United States District Court, D. South Carolina

May 6, 2019

David Warrick; Jarvis Jeter; Kevin Micheal Anderson; Kewayne Lee; Curtis Scott; Anthony Glenn; Matthew Franks Thomas; and Christopher Montgomery, Plaintiffs,
South Carolina Department of Corrections; Warden Willie Eagleton, individually and/or in his official capacity as warden of Evans Correctional Institution; and Associate Warden Annie Sellers, individually and/or in her official capacity as associate warden of Evans Correctional Institution; Major Charles West, SCDC Correctional Officer, individually and/or in his official capacity as an employee of SCDC, Defendants.


          Paige J. Gossett, United States Magistrate Judge.

         The plaintiffs, who are all current or former state prisoners at the South Carolina Department of Corrections, filed this action pursuant to 42 U.S.C. § 1983 alleging violations of their constitutional rights, as well as asserting various state law claims.[1] This matter is before the court pursuant to 28 U.S.C. § 636(b) and Local Civil Rule 73.02(B)(2) (D.S.C.) for pretrial proceedings.

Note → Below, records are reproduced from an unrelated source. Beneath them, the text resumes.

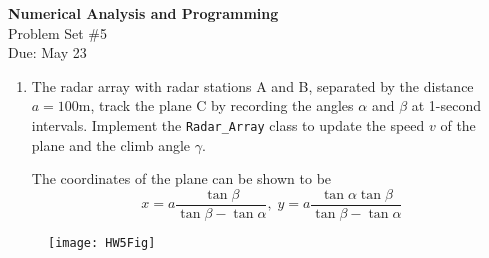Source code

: \documentclass[12pt]{article}
\begin{document}
\begin{center}
\Large
\textbf{Numerical Analysis and Programming}\\
\large
Problem Set \#5\\
Due: May 23
\end{center}
\begin{enumerate}
\item The radar array with radar stations A and B, separated by the distance $a=100$m, track the plane C by recording the angles $\alpha$ and $\beta$ at 1-second intervals. Implement the \verb!Radar_Array! class to  update the speed $v$ of the plane and the climb angle $\gamma$. 

The coordinates of the plane can be shown to be 
\[
x=a\frac{\tan \beta}{\tan \beta-\tan \alpha},\; y=a\frac{\tan\alpha \tan \beta}{\tan \beta-\tan \alpha}
\]
\end{enumerate}
\begin{figure}[hbp]
\centerline{\texttt{[image: HW5Fig]}}
\end{figure}
\end{document}
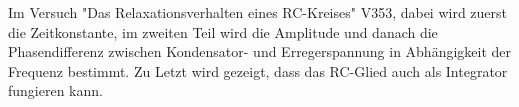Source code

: Im Versuch "Das Relaxationsverhalten eines RC-Kreises" V353, dabei wird zuerst die Zeitkonstante, im zweiten Teil wird die Amplitude und danach die Phasendifferenz zwischen Kondensator- und Erregerspannung in Abhängigkeit der
Frequenz bestimmt.
Zu Letzt wird gezeigt, dass das RC-Glied auch als Integrator fungieren kann.
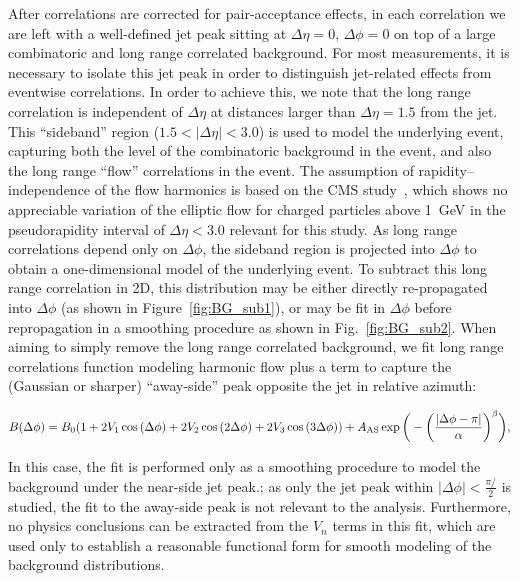 After correlations are corrected for pair-acceptance effects, in each correlation we are left with a well-defined jet peak sitting at $\Delta\eta = 0$, $\Delta\phi = 0$ on top of a large combinatoric and long range correlated background.  For most measurements, it is necessary to isolate this jet peak in order to distinguish jet-related effects from eventwise correlations.   In order to achieve this, we note that the long range correlation is independent of $\Delta\eta$ at distances larger than $\Delta\eta = 1.5$ from the jet.  This ``sideband'' region ($1.5 < |\Delta\eta| < 3.0$) is used to model the underlying event, capturing both the level of the combinatoric background in the event, and also the long range ``flow'' correlations in the event.  The assumption of rapidity--independence of the flow harmonics is based on the CMS study~\cite{v2_HIN_11_012}, which shows no appreciable variation of the elliptic flow for charged particles above 1~GeV in the pseudorapidity interval of $\Delta\eta < 3.0$ relevant for this study.  As long range correlations depend only on $\Delta\phi$, the sideband region is projected into $\Delta\phi$ to obtain a one-dimensional model of the underlying event.   To subtract this long range correlation in 2D, this distribution may be either directly re-propagated into $\Delta\phi$ (as shown in Figure~\ref{fig:BG_sub1}), or may be fit in $\Delta\phi$ before repropagation in a smoothing procedure as shown in Fig.~\ref{fig:BG_sub2}.  When aiming to simply remove the long range correlated background, we fit long range correlations function modeling harmonic flow plus a term to capture the (Gaussian or sharper) ``away-side'' peak opposite the jet in relative azimuth:  

\begin{equation}
\label{eq:bkg_fit_as}
B(\Delta\phi) = B_{0}(1+2V_{\rm1}\cos{(\Delta\phi)}+2V_{\rm 2}\cos{(2\Delta\phi)}+2V_{\rm 3}\cos{(3\Delta\phi)})+A_{\rm AS}\exp{\bigg(-\bigg(\frac{|\Delta\phi-\pi|}{\alpha}\bigg)^{\beta} \bigg) },
\end{equation}

\noindent In this case, the fit is performed only as a smoothing procedure to model the background under the near-side jet peak.; as only the jet peak within $|\Delta\phi|<\frac{\pi/}{2}$ is studied, the fit to the away-side peak is not relevant to the analysis.  Furthermore, no physics conclusions can be extracted from the $V_{n}$ terms in this fit, which are used only to establish a reasonable functional form for smooth modeling of the background distributions.  

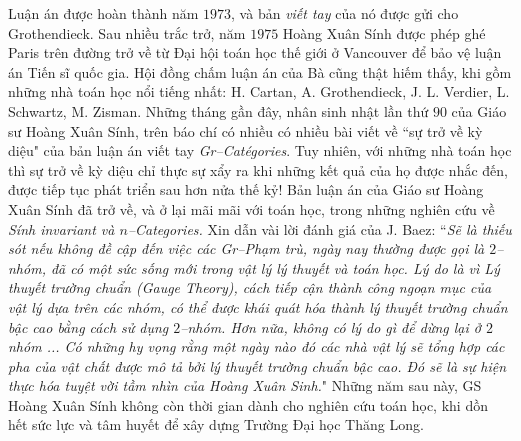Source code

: \begin{multicols}{2}
	\vskip 0.1cm
	Luận án được hoàn thành năm $1973$, và bản \textit{viết tay} của nó được gửi cho Grothendieck. Sau nhiều trắc trở, năm $1975$ Hoàng Xuân Sính được phép ghé Paris trên đường trở về từ Đại hội toán học thế giới ở Vancouver để bảo vệ luận án Tiến sĩ quốc gia. Hội đồng chấm luận án của Bà cũng thật hiếm thấy, khi gồm những nhà toán học nổi tiếng nhất: H. Cartan, A. Grothendieck,  J. L. Verdier, L. Schwartz, M. Zisman.
	\vskip 0.1cm
	Những tháng gần đây, nhân sinh nhật lần thứ $90$ của Giáo sư Hoàng Xuân Sính,   trên báo chí có nhiều có nhiều bài viết về ``sự trở về kỳ diệu" của bản luận án viết tay \textit{Gr--Catégories}. Tuy nhiên, với những nhà toán học thì sự trở về kỳ diệu chỉ thực sự xẩy ra khi những kết quả của họ được nhắc đến, được tiếp tục phát triển sau hơn nửa thế kỷ! Bản luận án của Giáo sư Hoàng Xuân Sính đã trở về, và ở lại mãi mãi với toán học, trong những nghiên cứu về \textit{Sính invariant và $n$--Categories.}
	\vskip 0.1cm
	Xin dẫn vài lời đánh giá của  J. Baez:
	\vskip 0.1cm
	``\textit{Sẽ là thiếu sót nếu không đề cập đến việc các Gr--Phạm trù,  ngày nay thường được gọi là $2$--nhóm,  đã có một sức sống mới trong vật lý lý thuyết và toán học.
	\vskip 0.1cm
	Lý do là vì Lý thuyết trường chuẩn (Gauge Theory), cách tiếp cận thành công ngoạn mục của vật lý dựa trên các nhóm, có thể được khái quát hóa thành lý thuyết trường chuẩn bậc cao bằng cách sử dụng $2$--nhóm.
	\vskip 0.1cm
	Hơn nữa, không có lý do gì để dừng lại ở $2$ nhóm ... Có những hy vọng rằng một ngày nào đó các nhà vật lý sẽ tổng hợp các pha của vật chất được mô tả bởi lý thuyết trường chuẩn bậc cao. Đó sẽ là sự hiện thực hóa tuyệt vời tầm nhìn của Hoàng Xuân Sinh.}"
	\vskip 0.1cm
	\columnbreak
	Những năm sau này, GS Hoàng Xuân Sính không còn thời gian dành cho nghiên cứu toán học, khi dồn hết sức lực và tâm huyết để xây dựng Trường Đại học Thăng Long. 
	\begin{figure}[H]
		\vspace*{-5pt}
		\centering
		\captionsetup{labelformat= empty, justification=centering}

\end{figure}
\end{multicols}
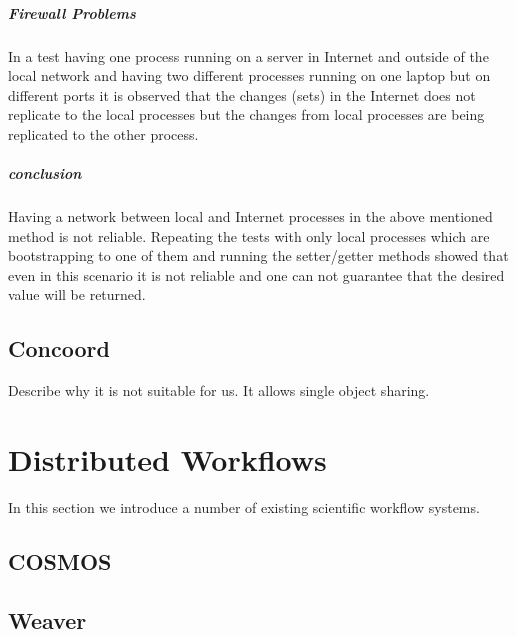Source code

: \subparagraph{Firewall Problems}
In a test having one process running on a server in Internet and outside of the local network and having two
different processes running on one laptop but on different ports it is observed that the changes (sets) in the
Internet does not replicate to the local processes but the changes from local processes are being replicated to the other process.

\subparagraph{conclusion}
Having a network between local and Internet processes in the above mentioned method is not reliable. 
Repeating the tests with only local processes which are bootstrapping to one of them and running the setter/getter
methods showed that even in this scenario it is not reliable and one can not guarantee that the desired value will be returned.


\subsection{Concoord}
Describe why it is not suitable for us. It allows single object sharing.

\section{Distributed Workflows}
In this section we introduce a number of existing scientific workflow systems.
\subsection{COSMOS}\cite{Gafni30062014}
\subsection{Weaver}\cite{Bui_weaver:integrating}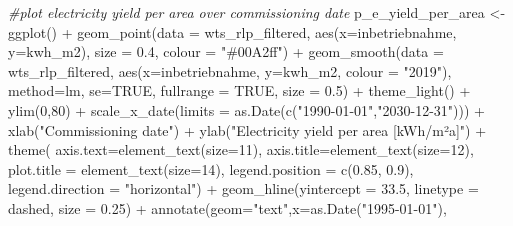 \documentclass[a4paper,11pt]{article}
\newenvironment{Shaded}{\begin{snugshade}}{\end{snugshade}}
\newcommand{\AttributeTok}[1]{\textcolor[rgb]{0.77,0.63,0.00}{#1}}
\newcommand{\CommentTok}[1]{\textcolor[rgb]{0.56,0.35,0.01}{\textit{#1}}}
\newcommand{\ConstantTok}[1]{\textcolor[rgb]{0.00,0.00,0.00}{#1}}
\newcommand{\DecValTok}[1]{\textcolor[rgb]{0.00,0.00,0.81}{#1}}
\newcommand{\FloatTok}[1]{\textcolor[rgb]{0.00,0.00,0.81}{#1}}
\newcommand{\FunctionTok}[1]{\textcolor[rgb]{0.00,0.00,0.00}{#1}}
\newcommand{\NormalTok}[1]{#1}
\newcommand{\OtherTok}[1]{\textcolor[rgb]{0.56,0.35,0.01}{#1}}
\newcommand{\SpecialCharTok}[1]{\textcolor[rgb]{0.00,0.00,0.00}{#1}}
\newcommand{\StringTok}[1]{\textcolor[rgb]{0.31,0.60,0.02}{#1}}
\begin{document}
\begin{Shaded}
\begin{Highlighting}[]
\CommentTok{\#plot electricity yield per area over commissioning date}
\NormalTok{p\_e\_yield\_per\_area }\OtherTok{\textless{}{-}} \FunctionTok{ggplot}\NormalTok{() }\SpecialCharTok{+}
  \FunctionTok{geom\_point}\NormalTok{(}\AttributeTok{data =}\NormalTok{ wts\_rlp\_filtered, }\FunctionTok{aes}\NormalTok{(}\AttributeTok{x=}\NormalTok{inbetriebnahme, }\AttributeTok{y=}\NormalTok{kwh\_m2), }
             \AttributeTok{size =} \FloatTok{0.4}\NormalTok{, }\AttributeTok{colour =} \StringTok{"\#00A2ff"}\NormalTok{) }\SpecialCharTok{+}
  \FunctionTok{geom\_smooth}\NormalTok{(}\AttributeTok{data =}\NormalTok{ wts\_rlp\_filtered, }
              \FunctionTok{aes}\NormalTok{(}\AttributeTok{x=}\NormalTok{inbetriebnahme, }\AttributeTok{y=}\NormalTok{kwh\_m2, }\AttributeTok{colour =} \StringTok{"2019"}\NormalTok{), }
              \AttributeTok{method=}\NormalTok{lm, }\AttributeTok{se=}\ConstantTok{TRUE}\NormalTok{, }\AttributeTok{fullrange =} \ConstantTok{TRUE}\NormalTok{, }\AttributeTok{size =} \FloatTok{0.5}\NormalTok{)  }\SpecialCharTok{+}
  \FunctionTok{theme\_light}\NormalTok{() }\SpecialCharTok{+}
  \FunctionTok{ylim}\NormalTok{(}\DecValTok{0}\NormalTok{,}\DecValTok{80}\NormalTok{) }\SpecialCharTok{+}
  \FunctionTok{scale\_x\_date}\NormalTok{(}\AttributeTok{limits =} \FunctionTok{as.Date}\NormalTok{(}\FunctionTok{c}\NormalTok{(}\StringTok{"1990{-}01{-}01"}\NormalTok{,}\StringTok{"2030{-}12{-}31"}\NormalTok{))) }\SpecialCharTok{+}
  \FunctionTok{xlab}\NormalTok{(}\StringTok{"Commissioning date"}\NormalTok{) }\SpecialCharTok{+}
  \FunctionTok{ylab}\NormalTok{(}\StringTok{"Electricity yield per area [kWh/m²a]"}\NormalTok{) }\SpecialCharTok{+}
  \FunctionTok{theme}\NormalTok{( }\AttributeTok{axis.text=}\FunctionTok{element\_text}\NormalTok{(}\AttributeTok{size=}\DecValTok{11}\NormalTok{),}
         \AttributeTok{axis.title=}\FunctionTok{element\_text}\NormalTok{(}\AttributeTok{size=}\DecValTok{12}\NormalTok{),}
         \AttributeTok{plot.title =} \FunctionTok{element\_text}\NormalTok{(}\AttributeTok{size=}\DecValTok{14}\NormalTok{),}
         \AttributeTok{legend.position =} \FunctionTok{c}\NormalTok{(}\FloatTok{0.85}\NormalTok{, }\FloatTok{0.9}\NormalTok{),}
         \AttributeTok{legend.direction =} \StringTok{"horizontal"}\NormalTok{) }\SpecialCharTok{+}
  \FunctionTok{geom\_hline}\NormalTok{(}\AttributeTok{yintercept =} \FloatTok{33.5}\NormalTok{, }\AttributeTok{linetype =} \StringTok{\textquotesingle{}dashed\textquotesingle{}}\NormalTok{, }\AttributeTok{size =} \FloatTok{0.25}\NormalTok{) }\SpecialCharTok{+}
  \FunctionTok{annotate}\NormalTok{(}\AttributeTok{geom=}\StringTok{"text"}\NormalTok{,}\AttributeTok{x=}\FunctionTok{as.Date}\NormalTok{(}\StringTok{"1995{-}01{-}01"}\NormalTok{),}

\end{Highlighting}
\end{Shaded}
\end{document}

         On May 31, 2018, the court held a status conference in this matter at which time it held in abeyance the defendants' motion to sever (ECF No. 25) pending resolution of the defendants' motion for summary judgment on the issue of exhaustion of administrative remedies. (See Minute Entry, ECF No. 32.) By Order issued February 19, 2019, the court granted in part and denied in part the defendants' motion for summary judgment. (ECF No. 73.) As a result, seven plaintiffs remain in this action, as captioned above. The court now turns to the defendants' motion to sever, which has been fully briefed by the parties. (See ECF Nos. 25, 26, & 27.)

         The defendants seek to sever the claims and causes of action asserted by each separate plaintiff. Rule 20 governs permissive joinder of parties and provides that “[p]ersons may join in one action as plaintiffs if: (A) they assert any right to relief jointly, severally, or in the alternative with respect to or arising out of the same transaction, occurrence, or series of transactions or occurrences; and (B) any question of law or fact common to all plaintiffs will arise in the action.” Fed.R.Civ.P. 20(a)(1). “Rule 20 grants courts wide discretion concerning the permissive joinder of parties.” Aleman v. Chugach Support Servs. Inc., 485 F.3d 206, n.5 (4th Cir. 2007). Additionally, “the impulse is toward entertaining the broadest possible scope of action consistent with fairness to the parties; joinder of claims, parties and remedies is strongly encouraged.” United Mine Workers of Am. v. Gibbs, 383 U.S. 715, 724 (1966).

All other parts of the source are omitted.